[Start of section]

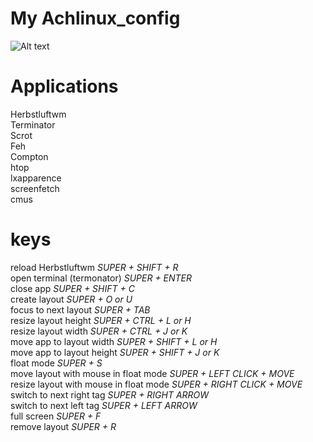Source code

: # My Achlinux_config

![Alt text](https://lh3.googleusercontent.com/Rae5FelXefet3jlBhny9yFxIlcOlRi6kUjHjl8CYOjA=w1650-h928-no)

 Applications
=================
Herbstluftwm<br>
Terminator<br>
Scrot<br>
Feh<br>
Compton<br>
htop<br>
lxapparence<br>
screenfetch<br>
cmus<br>

 keys
=================
reload Herbstluftwm *SUPER + SHIFT + R*<br>
open terminal (termonator) *SUPER + ENTER*<br>
close app *SUPER + SHIFT + C*<br>
create layout *SUPER + O or U*<br>
focus to next layout *SUPER + TAB*<br>
resize layout height *SUPER + CTRL + L or H*<br>
resize layout width *SUPER + CTRL + J or K*<br>
move app to layout width *SUPER + SHIFT + L or H*<br>
move app to layout height *SUPER + SHIFT + J or K*<br>
float mode *SUPER + S*<br>
move layout with mouse in float mode *SUPER + LEFT CLICK + MOVE*<br>
resize layout with mouse in float mode *SUPER + RIGHT CLICK + MOVE*<br>
switch to next right tag *SUPER + RIGHT ARROW*<br>
switch to next left tag *SUPER + LEFT ARROW*<br>
full screen *SUPER + F*<br>
remove layout *SUPER + R*<br>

[End of section]

** PROBLEM TO SOLVE **
Show all lines from the data that contain "resize".

** RESULT OF THE EXERCISE **
resize layout height *SUPER + CTRL + L or H*<br>
resize layout width *SUPER + CTRL + J or K*<br>
resize layout with mouse in float mode *SUPER + RIGHT CLICK + MOVE*<br>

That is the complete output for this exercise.